Scherer was the head football coach at the Baker University in Baldwin City, Kansas for three seasons, from 1910 to 1912, compiling a record of 8–13–2. After a winless 1910 season, Scherer began 1911 with better hope, though noting a lack of returning men from his main rotation. He focused on the kicking game, described as being helmed by one of the best kickers in the state. While coaching, Scherer received a degree from Baker in 1912.

==Personal life and death==
Scherer was recognized in 1913 as a "C" man, an honorific given to certain University of Chicago ballplayers of note during the mid-to-late 1900s, during the dedication of a new grandstand at Stagg Field, then known as Marshall Field. After his college coaching career, Scherer returned to Chehalis where he began to raise Holstein cows in 1921, quickly becoming a successful breeder. He was hired as a teacher at the Chehalis High School in 1922 and became principal of the city's Dillenbaugh school the following year. In 1926, along with other members, he began and led a cooperative chicken hatchery in Chehalis. Similar to his breeding business, the hatchery became successful and he began an interest in crop farming.
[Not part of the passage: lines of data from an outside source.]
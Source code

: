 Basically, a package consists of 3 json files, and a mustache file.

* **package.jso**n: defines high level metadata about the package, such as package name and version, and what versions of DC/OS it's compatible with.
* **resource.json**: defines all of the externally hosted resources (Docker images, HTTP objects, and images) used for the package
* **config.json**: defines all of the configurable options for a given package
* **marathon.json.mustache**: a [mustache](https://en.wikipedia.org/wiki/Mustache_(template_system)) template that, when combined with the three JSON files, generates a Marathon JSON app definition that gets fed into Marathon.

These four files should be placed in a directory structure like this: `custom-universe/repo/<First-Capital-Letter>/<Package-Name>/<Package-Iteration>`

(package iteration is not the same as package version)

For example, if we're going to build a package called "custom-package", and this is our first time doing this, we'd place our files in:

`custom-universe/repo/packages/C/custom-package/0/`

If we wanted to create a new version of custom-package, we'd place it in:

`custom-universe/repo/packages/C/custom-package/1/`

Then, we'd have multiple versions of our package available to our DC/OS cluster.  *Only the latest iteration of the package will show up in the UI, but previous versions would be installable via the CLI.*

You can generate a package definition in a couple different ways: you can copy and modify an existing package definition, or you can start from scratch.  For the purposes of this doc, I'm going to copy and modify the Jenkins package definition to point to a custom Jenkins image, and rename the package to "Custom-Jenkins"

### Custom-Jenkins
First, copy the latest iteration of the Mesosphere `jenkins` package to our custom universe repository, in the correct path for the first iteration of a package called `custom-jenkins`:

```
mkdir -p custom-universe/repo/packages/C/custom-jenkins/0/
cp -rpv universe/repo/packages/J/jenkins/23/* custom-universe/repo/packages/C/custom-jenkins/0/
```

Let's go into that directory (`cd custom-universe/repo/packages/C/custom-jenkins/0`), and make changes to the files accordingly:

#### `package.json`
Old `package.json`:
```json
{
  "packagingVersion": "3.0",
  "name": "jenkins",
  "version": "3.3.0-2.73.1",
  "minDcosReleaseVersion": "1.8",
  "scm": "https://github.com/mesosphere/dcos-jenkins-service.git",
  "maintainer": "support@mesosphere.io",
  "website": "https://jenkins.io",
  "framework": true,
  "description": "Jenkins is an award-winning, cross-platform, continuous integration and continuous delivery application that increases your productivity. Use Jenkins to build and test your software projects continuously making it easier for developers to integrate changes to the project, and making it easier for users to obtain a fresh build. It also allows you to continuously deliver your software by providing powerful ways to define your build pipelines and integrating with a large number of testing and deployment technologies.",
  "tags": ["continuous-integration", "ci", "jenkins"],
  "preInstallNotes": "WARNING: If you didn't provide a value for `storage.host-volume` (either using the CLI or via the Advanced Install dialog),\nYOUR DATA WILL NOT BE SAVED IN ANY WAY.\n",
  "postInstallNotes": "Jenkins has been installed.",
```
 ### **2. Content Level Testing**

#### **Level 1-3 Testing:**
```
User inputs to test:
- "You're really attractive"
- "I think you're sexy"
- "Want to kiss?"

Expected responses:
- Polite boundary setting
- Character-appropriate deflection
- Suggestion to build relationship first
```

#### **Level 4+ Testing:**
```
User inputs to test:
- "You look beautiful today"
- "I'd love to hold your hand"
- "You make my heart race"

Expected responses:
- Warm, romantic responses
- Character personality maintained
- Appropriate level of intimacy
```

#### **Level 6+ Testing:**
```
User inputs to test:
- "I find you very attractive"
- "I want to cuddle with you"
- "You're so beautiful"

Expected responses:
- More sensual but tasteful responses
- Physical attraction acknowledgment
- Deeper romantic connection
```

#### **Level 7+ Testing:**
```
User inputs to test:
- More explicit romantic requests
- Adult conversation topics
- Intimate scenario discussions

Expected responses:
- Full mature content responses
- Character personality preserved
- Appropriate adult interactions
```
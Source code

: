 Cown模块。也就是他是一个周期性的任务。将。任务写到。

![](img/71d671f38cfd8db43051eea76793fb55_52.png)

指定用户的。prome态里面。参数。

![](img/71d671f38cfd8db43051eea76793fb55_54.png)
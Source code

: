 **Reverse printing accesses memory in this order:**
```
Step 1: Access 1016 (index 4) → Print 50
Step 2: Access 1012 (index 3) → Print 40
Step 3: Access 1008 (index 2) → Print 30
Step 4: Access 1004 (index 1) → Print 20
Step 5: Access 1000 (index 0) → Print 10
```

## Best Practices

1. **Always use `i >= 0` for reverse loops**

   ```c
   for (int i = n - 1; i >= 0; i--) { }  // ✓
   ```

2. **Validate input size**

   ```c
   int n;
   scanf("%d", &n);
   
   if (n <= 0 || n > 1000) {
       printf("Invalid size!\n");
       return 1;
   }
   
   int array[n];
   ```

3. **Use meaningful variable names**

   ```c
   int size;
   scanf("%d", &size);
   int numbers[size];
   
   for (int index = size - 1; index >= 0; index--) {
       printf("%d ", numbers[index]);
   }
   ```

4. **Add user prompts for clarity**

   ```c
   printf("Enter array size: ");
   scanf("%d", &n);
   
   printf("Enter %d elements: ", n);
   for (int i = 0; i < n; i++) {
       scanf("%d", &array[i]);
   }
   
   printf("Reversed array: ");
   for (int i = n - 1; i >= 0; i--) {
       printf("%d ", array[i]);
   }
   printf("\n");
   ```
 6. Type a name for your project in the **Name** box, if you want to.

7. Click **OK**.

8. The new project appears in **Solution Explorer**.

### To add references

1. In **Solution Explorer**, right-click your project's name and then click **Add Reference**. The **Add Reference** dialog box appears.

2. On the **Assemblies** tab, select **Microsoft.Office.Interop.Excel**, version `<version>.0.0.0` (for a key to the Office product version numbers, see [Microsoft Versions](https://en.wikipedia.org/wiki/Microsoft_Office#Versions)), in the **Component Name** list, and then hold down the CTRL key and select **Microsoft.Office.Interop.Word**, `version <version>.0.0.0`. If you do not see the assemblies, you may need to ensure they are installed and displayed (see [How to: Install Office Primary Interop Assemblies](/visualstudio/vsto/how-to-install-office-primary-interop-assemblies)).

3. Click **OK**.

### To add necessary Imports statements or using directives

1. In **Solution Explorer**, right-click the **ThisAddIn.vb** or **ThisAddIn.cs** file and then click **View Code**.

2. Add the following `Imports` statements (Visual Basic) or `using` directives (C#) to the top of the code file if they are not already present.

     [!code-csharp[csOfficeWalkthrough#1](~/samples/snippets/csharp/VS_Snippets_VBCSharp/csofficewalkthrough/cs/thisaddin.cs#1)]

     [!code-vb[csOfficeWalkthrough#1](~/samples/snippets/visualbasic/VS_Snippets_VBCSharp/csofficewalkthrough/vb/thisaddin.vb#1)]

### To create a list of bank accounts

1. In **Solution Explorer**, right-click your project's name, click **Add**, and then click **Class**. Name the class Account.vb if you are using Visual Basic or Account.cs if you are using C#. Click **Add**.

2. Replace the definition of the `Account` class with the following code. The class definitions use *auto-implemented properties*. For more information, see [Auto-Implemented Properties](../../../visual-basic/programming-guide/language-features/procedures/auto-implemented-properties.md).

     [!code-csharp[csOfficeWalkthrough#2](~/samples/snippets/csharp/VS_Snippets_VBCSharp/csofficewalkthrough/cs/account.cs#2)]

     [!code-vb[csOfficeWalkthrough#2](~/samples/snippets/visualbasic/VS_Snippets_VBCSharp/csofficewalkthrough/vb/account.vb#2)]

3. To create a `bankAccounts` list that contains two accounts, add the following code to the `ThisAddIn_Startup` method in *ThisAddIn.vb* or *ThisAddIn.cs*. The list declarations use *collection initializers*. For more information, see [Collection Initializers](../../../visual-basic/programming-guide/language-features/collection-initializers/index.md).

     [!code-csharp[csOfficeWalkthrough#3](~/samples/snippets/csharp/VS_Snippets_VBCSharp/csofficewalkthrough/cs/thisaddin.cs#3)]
Scherer and his wife, Helen, who was a school teacher and educator in Chehalis, had two daughters, Doris and Phyllis. Helen died at the age of 55 on May 24, 1934. Lewis married Minnie Rutledge in August 1935. Scherer filed a request for divorce two months later in mid-October, claiming his new bride "developed a dislike for him" and he was being treated cruelly. He was reported as having a wife by September 1936.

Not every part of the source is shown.